When I came back from East Africa last month with five notepads full of material for a new book, I started looking for a place to sit down and write, and do nothing else. I have a study at home, but it’s full of unfinished business, and in our house there’s a lot of deferred maintenance. So I trolled the internet for an office (nothing under $500/month), or a shared work space (not quite as expensive, but you have to put up with hopeful new entrepreneurs Skyping away at the desk next to you). Then I called Sunil Freeman (Assistant Director of The Writer's Center).
I've known Sunil for more than twenty years. When The Writer’s Center was still on Old Georgetown Road, he and Al Lefcowitz offered computer classes to writers who were trying to make the transition from the Underwood and the fountain pen. I’m looking for a work space, I said. Any ideas?
"Well," he said, "it’s funny that you mention it. While you were away in Africa, we've completely rebuilt the lower level, and turned it into a writer's studio. It’s not totally finished yet, but Stewart (Moss, Executive Director) says you’re welcome to try it out."
So that’s where I’ve been these past three weeks, happily doing my 1,000 words a day.

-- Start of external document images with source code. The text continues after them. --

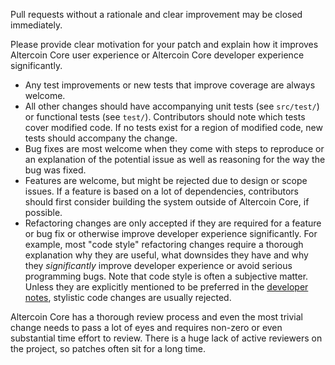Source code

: Pull requests without a rationale and clear improvement may be closed
immediately.

Please provide clear motivation for your patch and explain how it improves
Altercoin Core user experience or Altercoin Core developer experience
significantly.

* Any test improvements or new tests that improve coverage are always welcome.
* All other changes should have accompanying unit tests (see `src/test/`) or
  functional tests (see `test/`). Contributors should note which tests cover
  modified code. If no tests exist for a region of modified code, new tests
  should accompany the change.
* Bug fixes are most welcome when they come with steps to reproduce or an
  explanation of the potential issue as well as reasoning for the way the bug
  was fixed.
* Features are welcome, but might be rejected due to design or scope issues.
  If a feature is based on a lot of dependencies, contributors should first
  consider building the system outside of Altercoin Core, if possible.
* Refactoring changes are only accepted if they are required for a feature or
  bug fix or otherwise improve developer experience significantly. For example,
  most "code style" refactoring changes require a thorough explanation why they
  are useful, what downsides they have and why they *significantly* improve
  developer experience or avoid serious programming bugs. Note that code style
  is often a subjective matter. Unless they are explicitly mentioned to be
  preferred in the [developer notes](/doc/developer-notes.md), stylistic code
  changes are usually rejected.

Altercoin Core has a thorough review process and even the most trivial change
needs to pass a lot of eyes and requires non-zero or even substantial time
effort to review. There is a huge lack of active reviewers on the project, so
patches often sit for a long time.
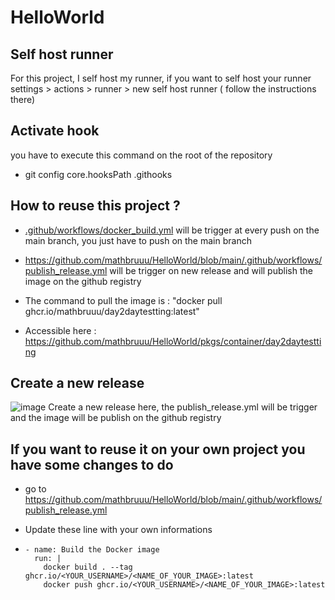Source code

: # HelloWorld

## Self host runner
For this project, I self host my runner, if you want to self host your runner 
settings > actions > runner > new self host runner ( follow the instructions there)

## Activate hook

you have to execute this command on the root of the repository

- git config core.hooksPath .githooks


## How to reuse this project ?

- [.github/workflows/docker_build.yml](https://github.com/mathbruuu/HelloWorld/blob/main/.github/workflows/docker_build.yml) will be trigger at every push on the main branch, you just have to push on the main branch
  
- https://github.com/mathbruuu/HelloWorld/blob/main/.github/workflows/publish_release.yml will be trigger on new release and will publish the image on the github registry

- The command to pull the image is : "docker pull ghcr.io/mathbruuu/day2daytestting:latest"

- Accessible here  : https://github.com/mathbruuu/HelloWorld/pkgs/container/day2daytestting

## Create a new release

![image](https://github.com/mathbruuu/HelloWorld/assets/158568456/b037e563-d783-4678-89e2-241d00e0315f)
Create a new release here, the publish_release.yml will be trigger and the image will be publish on the github registry

## If you want to reuse it on your own project you have some changes to do 

- go to https://github.com/mathbruuu/HelloWorld/blob/main/.github/workflows/publish_release.yml

- Update these line with your own informations
- 
      - name: Build the Docker image
        run: |
          docker build . --tag ghcr.io/<YOUR_USERNAME>/<NAME_OF_YOUR_IMAGE>:latest
          docker push ghcr.io/<YOUR_USERNAME>/<NAME_OF_YOUR_IMAGE>:latest

  



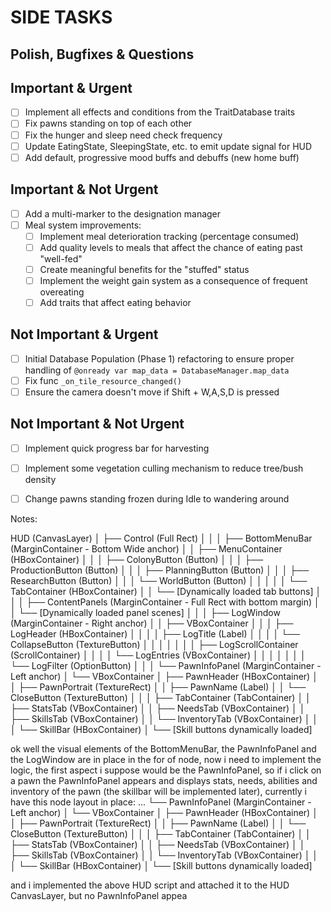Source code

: # SIDE TASKS

## Polish, Bugfixes & Questions

## Important & Urgent

- [ ] Implement all effects and conditions from the TraitDatabase traits
- [ ] Fix pawns standing on top of each other
- [ ] Fix the hunger and sleep need check frequency
- [ ] Update EatingState, SleepingState, etc. to emit update signal for HUD
- [ ] Add default, progressive mood buffs and debuffs (new home buff)

## Important & Not Urgent

- [ ] Add a multi-marker to the designation manager
- [ ] Meal system improvements:
  - [ ] Implement meal deterioration tracking (percentage consumed)
  - [ ] Add quality levels to meals that affect the chance of eating past "well-fed"
  - [ ] Create meaningful benefits for the "stuffed" status
  - [ ] Implement the weight gain system as a consequence of frequent overeating
  - [ ] Add traits that affect eating behavior

## Not Important & Urgent

- [ ] Initial Database Population (Phase 1) refactoring to ensure proper handling of `@onready var map_data = DatabaseManager.map_data`
- [ ] Fix func `_on_tile_resource_changed()`
- [ ] Ensure the camera doesn't move if Shift + W,A,S,D is pressed

## Not Important & Not Urgent

- [ ] Implement quick progress bar for harvesting
- [ ] Implement some vegetation culling mechanism to reduce tree/bush density
- [ ] Change pawns standing frozen during Idle to wandering around


Notes:

HUD (CanvasLayer)
│
├── Control (Full Rect)
│   │
│   ├── BottomMenuBar (MarginContainer - Bottom Wide anchor)
│   │   ├── MenuContainer (HBoxContainer)
│   │   │   ├── ColonyButton (Button)
│   │   │   ├── ProductionButton (Button)
│   │   │   ├── PlanningButton (Button)
│   │   │   ├── ResearchButton (Button)
│   │   │   └── WorldButton (Button)
│   │   │
│   │   └── TabContainer (HBoxContainer)
│   │       └── [Dynamically loaded tab buttons]
│   │
│   ├── ContentPanels (MarginContainer - Full Rect with bottom margin)
│   │   └── [Dynamically loaded panel scenes]
│   │
│   ├── LogWindow (MarginContainer - Right anchor)
│   │   ├── VBoxContainer
│   │   │   ├── LogHeader (HBoxContainer)
│   │   │   │   ├── LogTitle (Label)
│   │   │   │   └── CollapseButton (TextureButton)
│   │   │   │
│   │   │   ├── LogScrollContainer (ScrollContainer)
│   │   │   │   └── LogEntries (VBoxContainer)
│   │   │   │
│   │   │   └── LogFilter (OptionButton)
│   │
│   └── PawnInfoPanel (MarginContainer - Left anchor)
│       └── VBoxContainer
│           ├── PawnHeader (HBoxContainer)
│           │   ├── PawnPortrait (TextureRect)
│           │   ├── PawnName (Label)
│           │   └── CloseButton (TextureButton)
│           │
│           ├── TabContainer (TabContainer)
│           │   ├── StatsTab (VBoxContainer)
│           │   ├── NeedsTab (VBoxContainer)
│           │   ├── SkillsTab (VBoxContainer)
│           │   └── InventoryTab (VBoxContainer)
│           │
│           └── SkillBar (HBoxContainer)
│               └── [Skill buttons dynamically loaded]





ok well the visual elements of the BottomMenuBar, the PawnInfoPanel and the LogWindow are in place in the for of node, now i need to implement the logic, the first  aspect i suppose would be the PawnInfoPanel, so if i click on a pawn the PawnInfoPanel appears and displays stats, needs, abilities and inventory of the pawn (the skillbar will be implemented later), currently i have this node layout in place:
...
└── PawnInfoPanel (MarginContainer - Left anchor)
│       └── VBoxContainer
│           ├── PawnHeader (HBoxContainer)
│           │   ├── PawnPortrait (TextureRect)
│           │   ├── PawnName (Label)
│           │   └── CloseButton (TextureButton)
│           │
│           ├── TabContainer (TabContainer)
│           │   ├── StatsTab (VBoxContainer)
│           │   ├── NeedsTab (VBoxContainer)
│           │   ├── SkillsTab (VBoxContainer)
│           │   └── InventoryTab (VBoxContainer)
│           │
│           └── SkillBar (HBoxContainer)
│               └── [Skill buttons dynamically loaded]

and i implemented the above HUD script and attached it to the HUD CanvasLayer, but no PawnInfoPanel appea
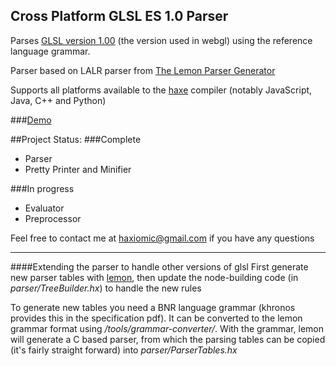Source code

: Cross Platform GLSL ES 1.0 Parser
------

Parses [GLSL version 1.00](https://www.khronos.org/files/opengles_shading_language.pdf) (the version used in webgl) using the reference language grammar.

Parser based on LALR parser from [The Lemon Parser Generator](http://www.hwaci.com/sw/lemon/)

Supports all platforms available to the [haxe](haxe.org) compiler (notably JavaScript, Java, C++ and Python)

###[Demo](http://haxiomic.github.io/haxe-glsl-parser/)

##Project Status:
###Complete
- Parser
- Pretty Printer and Minifier

###In progress
- Evaluator
- Preprocessor

Feel free to contact me at haxiomic@gmail.com if you have any questions


------
####Extending the parser to handle other versions of glsl
First generate new parser tables with [lemon](http://www.hwaci.com/sw/lemon/), then update the node-building code (in *parser/TreeBuilder.hx*) to handle the new rules

To generate new tables you need a BNR language grammar (khronos provides this in the specification pdf). It can be converted to the lemon grammar format using */tools/grammar-converter/*. With the grammar, lemon will generate a C based parser, from which the parsing tables can be copied (it's fairly straight forward) into *parser/ParserTables.hx*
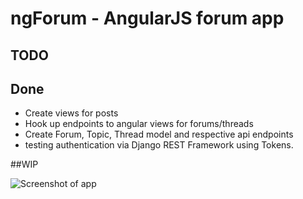 # ngForum - AngularJS forum app

## TODO


## Done
- Create views for posts
- Hook up endpoints to angular views for forums/threads
- Create Forum, Topic, Thread model and respective api endpoints
- testing authentication via Django REST Framework using Tokens.

##WIP

![Screenshot of app](http://f.cl.ly/items/1T2c2N3Q3y431w331V0a/Screen%20Shot%202013-10-02%20at%2021.49.54.png)

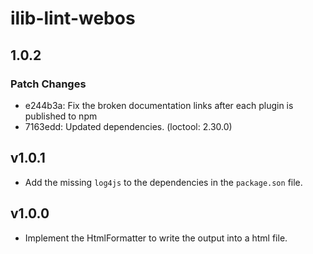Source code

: # ilib-lint-webos

## 1.0.2

### Patch Changes

- e244b3a: Fix the broken documentation links after each plugin is published to npm
- 7163edd: Updated dependencies. (loctool: 2.30.0)

## v1.0.1

- Add the missing `log4js` to the dependencies in the `package.son` file.

## v1.0.0

- Implement the HtmlFormatter to write the output into a html file.
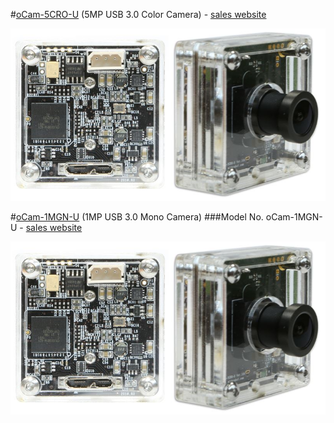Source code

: #[oCam-5CRO-U](Products/oCam-5CRO-U) (5MP USB 3.0 Color Camera) - [sales website](http://www.hardkernel.com/main/products/prdt_info.php?g_code=G145231889365)

![ScreenShot](images/oCam-5CRO-U_model.jpg)


#[oCam-1MGN-U](Products/oCam-5CRO-U) (1MP USB 3.0 Mono Camera)
###Model No. oCam-1MGN-U - [sales website](http://www.hardkernel.com/main/products/prdt_info.php?g_code=G145231889365)

![ScreenShot](images/oCam-5CRO-U_model.jpg)
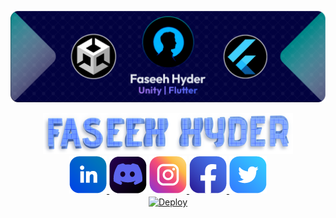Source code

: <!DOCTYPE html>
<html>
<body>

![Banner](https://github.com/faseehhyder/faseehhyder/blob/main/Images/Banner.png)
  <div align="center">
    <img src="https://github.com/faseehhyder/faseehhyder/blob/main/Images/NameHeading.png" width="400">
    <br>
    <a href = "https://www.linkedin.com/in/faseehhyder/">
      <img src="https://github.com/faseehhyder/faseehhyder/blob/main/Icons/LinkedIn%20Icon%402x.png">
    </a>
    <img src="https://github.com/faseehhyder/faseehhyder/blob/main/Icons/Discord%20Icon%402x.png">
    <a href = "https://www.instagram.com/faseeh.hyder/">
      <img src="https://github.com/faseehhyder/faseehhyder/blob/main/Icons/Instagram%20Icon%402x.png">
    </a>
    <a href = "https://www.facebook.com/faseehhyder.2002/">
      <img src="https://github.com/faseehhyder/faseehhyder/blob/main/Icons/FaceBook%20Icon%402x.png">
    </a>
    <img src="https://github.com/faseehhyder/faseehhyder/blob/main/Icons/Twitter%402x.png">
    <br>
    <a href="https://heroku.com/deploy">
      <img  align="center"  src="https://www.herokucdn.com/deploy/button.svg" alt="Deploy">
    </a>
  </div>
</body>
</html>
  

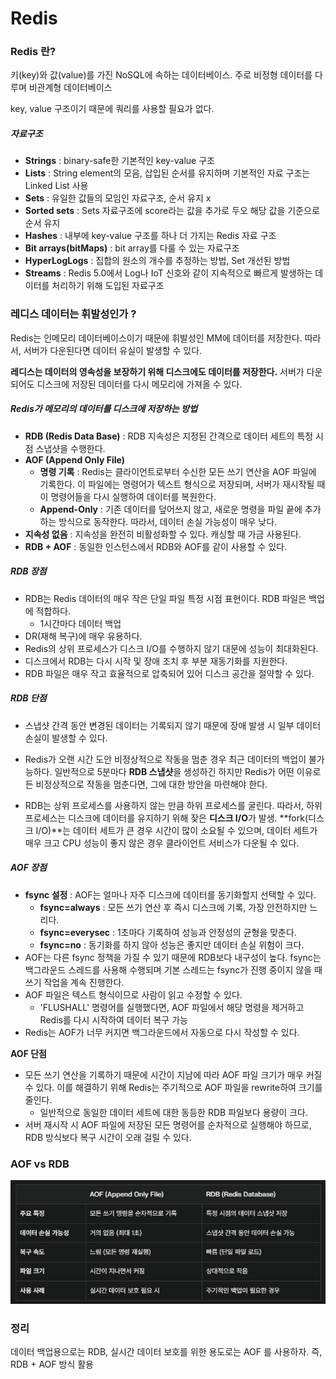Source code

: # Redis



### Redis 란?

키(key)와 값(value)를 가진 NoSQL에 속하는 데이터베이스. 주로 비정형 데이터를 다루며 비관계형 데이터베이스

key, value 구조이기 때문에 쿼리를 사용할 필요가 없다.



##### 자료구조

- **Strings** : binary-safe한 기본적인 key-value 구조
- **Lists** : String element의 모음, 삽입된 순서를 유지하며 기본적인 자료 구조는 Linked List 사용
- **Sets** : 유일한 값들의 모임인 자료구조, 순서 유지 x
- **Sorted sets** : Sets 자료구조에 score라는 값을 추가로 두오 해당 값을 기준으로 순서 유지
- **Hashes** : 내부에 key-value 구조를 하나 더 가지는 Redis 자료 구조
- **Bit arrays(bitMaps)** : bit array를 다룰 수 있는 자료구조
- **HyperLogLogs** : 집합의 원소의 개수를 추정하는 방법, Set 개선된 방법
- **Streams** : Redis 5.0에서 Log나 IoT 신호와 같이 지속적으로 빠르게 발생하는 데이터를 처리하기 위해 도입된 자료구조



### 레디스 데이터는 휘발성인가 ?

Redis는 인메모리 데이터베이스이기 때문에 휘발성인 MM에 데이터를 저장한다. 따라서, 서버가 다운된다면 데이터 유실이 발생할 수 있다.



**레디스는 데이터의 영속성을 보장하기 위해 디스크에도 데이터를 저장한다.** 서버가 다운되어도 디스크에 저장된 데이터를 다시 메모리에 가져올 수 있다.



##### Redis가 메모리의 데이터를 디스크에 저장하는 방법

- **RDB (Redis Data Base)** : RDB 지속성은 지정된 간격으로 데이터 세트의 특정 시점 스냅샷을 수행한다.
- **AOF (Append Only File)**
  - **명령 기록** : Redis는 클라이언트로부터 수신한 모든 쓰기 연산을 AOF 파일에 기록한다. 이 파일에는 명령어가 텍스트 형식으로 저장되며, 서버가 재시작될 때 이 명령어들을 다시 실행하여 데이터를 복원한다.
  - **Append-Only** : 기존 데이터를 덮어쓰지 않고, 새로운 명령을 파일 끝에 추가하는 방식으로 동작한다. 따라서, 데이터 손실 가능성이 매우 낮다.
- **지속성 없음** : 지속성을 완전히 비활성화할 수 있다. 캐싱할 때 가금 사용된다.
- **RDB + AOF** : 동일한 인스턴스에서 RDB와 AOF를 같이 사용할 수 있다.



##### RDB 장점

- RDB는 Redis 데이터의 매우 작은 단일 파일 특정 시점 표현이다. RDB 파일은 백업에 적합하다.
  - 1시간마다 데이터 백업
- DR(재해 복구)에 매우 유용하다.
- Redis의 상위 프로세스가 디스크 I/O를 수행하지 않기 대문에 성능이 최대화된다.
- 디스크에서 RDB는 다시 시작 및 장애 조치 후 부분 재동기화를 지원한다.
- RDB 파일은 매우 작고 효율적으로 압축되어 있어 디스크 공간을 절약할 수 있다.



##### RDB 단점

- 스냅샷 간격 동안 변경된 데이터는 기록되지 않기 때문에 장애 발생 시 일부 데이터 손실이 발생할 수 있다.

- Redis가 오랜 시간 도안 비정상적으로 작동을 멈춘 경우 최근 데이터의 백업이 불가능하다. 일반적으로 5분마다 **RDB 스냅샷**을 생성하긴 하지만 Redis가 어떤 이유로든 비정상적으로 작동을 멈춘다면, 그에 대한 방안을 마련해야 한다. 

- RDB는 상위 프로세스를 사용하지 않는 만큼 하위 프로세스를 굴린다. 따라서, 하위 프로세스는 디스크에 데이터를 유지하기 위해 잦은 **디스크 I/O**가 발생. **fork(디스크 I/O)**는 데이터 세트가 큰 경우 시간이 많이 소요될 수 있으며, 데이터 세트가 매우 크고 CPU 성능이 좋지 않은 경우 클라이언트 서비스가 다운될 수 있다.



##### AOF 장점

- **fsync 설정** : AOF는 얼마나 자주 디스크에 데이터를 동기화할지 선택할 수 있다.
  - **fsync=always** : 모든 쓰기 연산 후 즉시 디스크에 기록, 가장 안전하지만 느리다.
  - **fsync=everysec** :  1초마다 기록하여 성능과 안정성의 균형을 맞춘다.
  - **fsync=no** : 동기화를 하지 않아 성능은 좋지만 데이터 손실 위험이 크다.
- AOF는 다른 fsync 정책을 가질 수 있기 때문에 RDB보다 내구성이 높다. fsync는 백그라운드 스레드를 사용해 수행되며 기본 스레드는 fsync가 진행 중이지 않을 때 쓰기 작업을 계속 진행한다.
- AOF 파일은 텍스트 형식이므로 사람이 읽고 수정할 수 있다.
  - 'FLUSHALL' 명령어를 실행했다면, AOF 파일에서 해당 명령을 제거하고 Redis를 다시 시작하여 데이터 복구 가능
- Redis는 AOF가 너무 커지면 백그라운드에서 자동으로 다시 작성할 수 있다.



**AOF 단점**

- 모든 쓰기 연산을 기록하기 때문에 시간이 지남에 따라 AOF 파일 크기가 매우 커질 수 있다. 이를 해결하기 위해 Redis는 주기적으로 AOF 파일을 rewrite하여 크기를 줄인다.
  - 일반적으로 동일한 데이터 세트에 대한 동등한 RDB 파일보다 용량이 크다.
- 서버 재시작 시 AOF 파일에 저장된 모든 명령어를 순차적으로 실행해야 하므로, RDB 방식보다 복구 시간이 오래 걸릴 수 있다.



### AOF vs RDB

![image-20241110205926121](../images/image-20241110205926121.png)



### 정리

데이터 백업용으로는 RDB, 실시간 데이터 보호를 위한 용도로는 AOF 를 사용하자. 즉, RDB + AOF 방식 활용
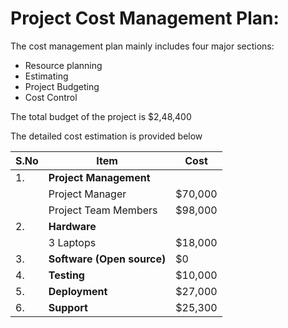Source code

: # Project Cost Management Plan:

The cost management plan mainly includes four major sections:

- Resource planning
- Estimating
- Project Budgeting
- Cost Control

The total budget of the project is $2,48,400

The detailed cost estimation is provided below

| S.No	| Item	| Cost |
|-------|-------|------|
| 1. | __**Project Management**__ | |
| | Project Manager  | $70,000 |
| | Project Team Members  | $98,000 |
| 2. | __**Hardware**__ | |
| | 3 Laptops | $18,000 |
| 3. | __**Software (Open source)**__ | $0 |
| 4. | __**Testing**__ | $10,000 |
| 5. | __**Deployment**__ | $27,000 |
| 6. | __**Support**__ | $25,300 |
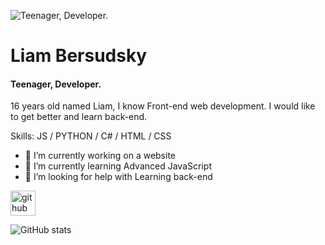 ![Teenager, Developer.](https://res.cloudinary.com/practicaldev/image/fetch/s--StRkI7Ze--/c_imagga_scale,f_auto,fl_progressive,h_420,q_auto,w_1000/https://codesandtags.github.io/blog/static/0c42bdee6c2a7e213cacc2b33ac3039c/a0304/hero.webp)

# Liam Bersudsky
#### Teenager, Developer.


16 years old named Liam, I know Front-end web development. I would like to get better and learn back-end.

Skills: JS / PYTHON / C# / HTML / CSS

- 🔭 I’m currently working on a website 
- 🌱 I’m currently learning Advanced JavaScript 
- 🤔 I’m looking for help with Learning back-end 


[<img src='https://cdn.jsdelivr.net/npm/simple-icons@3.0.1/icons/github.svg' alt='github' height='40'>](https://github.com/Bersss)  

![GitHub stats](https://github-readme-stats.vercel.app/api?username=Bersss&show_icons=true)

Ernest Hemingway did some of his best writing in cafes in Paris and Madrid. He preferred large, airy rooms that were not tomb-silent like a library, but places where people talk in low voices and leave you alone when they pass your table. He even wrote a story about it. He called it "A Clean, Well-Lighted Place," and that’s exactly what you'll find at the new Studio at The Writer's Center on Walsh Street.